To install via PIP, execute the following command:
pip install textblob
Let's see how to use the library to read a string word by word.
from textblob import TextBlob # Import the TextBlob library
sentence = "This is a simple sentence." # Define a sentence to be processed
words = TextBlob(sentence).words # Create a TextBlob object and use the words attribute to extract the words in the sentence
print(words) # Print the extracted words
Output:
['This', 'is', 'a', 'simple', 'sentence']
However, TextBlob(sentence).words returns a list of words in a given text. You can use the for loop to print the words one by one.
4.Using for loop
We can also use for loop over the string to read the string word by word. But this method is not recommended.
# String
sentence = "This is a simple sentence."
# Initialize an empty list called 'words' to store the individual words from the sentence
words = []
# Initialize an empty string called 'word' to store the current word being built
word = ""
# Iterate through each character in the sentence
for char in sentence:
# If the current character is a space, append the current 'word' to the 'words' list and reset 'word' to an empty string
if char == " ":
words.append(word)
word = ""
# If the current character is not a space, add it to the current 'word'
else:
word += char
# Append the last word of the sentence to the 'words' list
words.append(word)
# Read word one by one
for word in words:
print(word)
Output:
This
is
a
simple
sentence.
Here are the steps of the code:
- Initialize a string variable called
sentence
to hold the sentence "This is a simple sentence." - Initialize an empty list called
words
to store the individual words from the sentence. - Initialize an empty string called
word
to store the current word being built. - Iterate through each character in the
sentence.
- Within the loop, check if the current character is a space.

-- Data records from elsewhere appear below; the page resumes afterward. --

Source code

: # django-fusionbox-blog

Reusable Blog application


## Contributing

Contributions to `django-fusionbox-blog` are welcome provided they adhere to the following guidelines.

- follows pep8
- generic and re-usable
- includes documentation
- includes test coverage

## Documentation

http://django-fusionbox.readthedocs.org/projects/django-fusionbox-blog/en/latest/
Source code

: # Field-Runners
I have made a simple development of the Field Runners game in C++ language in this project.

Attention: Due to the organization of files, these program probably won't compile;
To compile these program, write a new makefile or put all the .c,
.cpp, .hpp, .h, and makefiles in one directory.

- If the current character is a space, append the current
word
to thewords
list and resetword
to an empty string - If the current character is not a space, add it to the current
word
- Append the last word of the sentence to the
words
list - Iterate through each word in the
words
list, - Within the loop, print each word one by one.
Conclusion
In this article, we have covered different techniques for reading strings word by word in Python, including using the built-in split()
method, the re
module's split()
function, the TextBlob library, and for loop.
You can choose the method that best fits your needs. Remember that all the methods return a list of words so you can manipulate and access them easily.